As Beijing scrambles to make up for the lost domestic supply with imports, even desperately waiving tariffs on American pork products in what China's politicians tried to sell to their population (and Washington) as a "gesture of goodwill", farmers in southern China have raised a pig that's as heavy as a polar bear.


Once slaughtered, these giant mutant pigs can fetch a, well, giant price on the market. Here's more from Bloomberg:

The 500 kilogram, or 1,102 pound, animal is part of a herd that’s being bred to become giant swine. At slaughter, some of the pigs can sell for more than 10,000 yuan ($1,399), over three times higher than the average monthly disposable income in Nanning, the capital of Guangxi province where Pang Cong, the farm’s owner, lives.​
Soaring pork prices have encouraged small and large farms to experiment with DIY genetic experimentation, in the name of raising pigs that are about 40% heavier than the 'normal' weight of 125 kilos.
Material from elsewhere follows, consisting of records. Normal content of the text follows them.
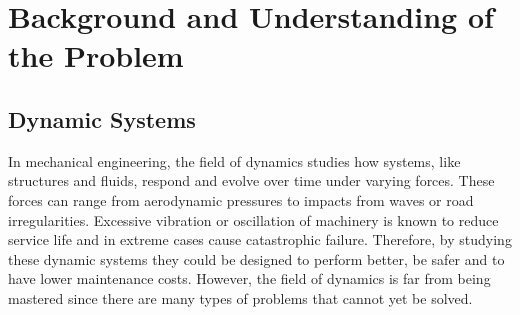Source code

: \documentclass[12pt]{article}
\begin{document}

    \section{Background and Understanding of the Problem}

    \subsection{Dynamic Systems}
    In mechanical engineering, the field of dynamics studies how systems, like structures and fluids, respond and evolve over time under varying forces.
    These forces can range from aerodynamic pressures to impacts from waves or road irregularities.
    Excessive vibration or oscillation of machinery is known to reduce service life and in extreme cases cause catastrophic failure.
    Therefore, by studying these dynamic systems they could be designed to perform better, be safer and to have lower maintenance costs.
    However, the field of dynamics is far from being mastered since there are many types of problems that cannot yet be solved.
\end{document}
High pork prices in the northeastern province of Jilin is prompting farmers to raise pigs to reach an average weight of 175 kilograms to 200 kilograms, higher than the normal weight of 125 kilograms. They want to raise them "as big as possible," said Zhao Hailin, a hog farmer in the region.​
On some large farms, the average weight of pigs at the time of slaughter has climbed from 125 kgs (275 pounds) to 140 kgs (about 310 pounds). Some are pushing to boost weight by another 14% or more.

The trend isn’t limited to small farms either. Major protein producers in China, including Wens Foodstuffs Group Co, the country’s top pig breeder, Cofco Meat Holdings Ltd. and Beijing Dabeinong Technology Group Co. say they are trying to increase the average weight of their pigs. Big farms are focusing on boosting the heft by at least 14%, said Lin Guofa, a senior analyst with consulting firm Bric Agriculture Group.​
But Beijing is understandably pleased by these developments which have boosted farmers' profits by more than 30%: It has been pushing farmers to boost production to compensate for as much of the shortfall as possible to help combat inflation in the coming years.

As we noted last week, the pork crisis has already cost the Chinese economy some $140 billion at a time when it's already grappling with slowing growth.

Senior Chinese officials have already warned that the pork supply situation is "extremely severe" and will likely remain that way at least through the first half of next year.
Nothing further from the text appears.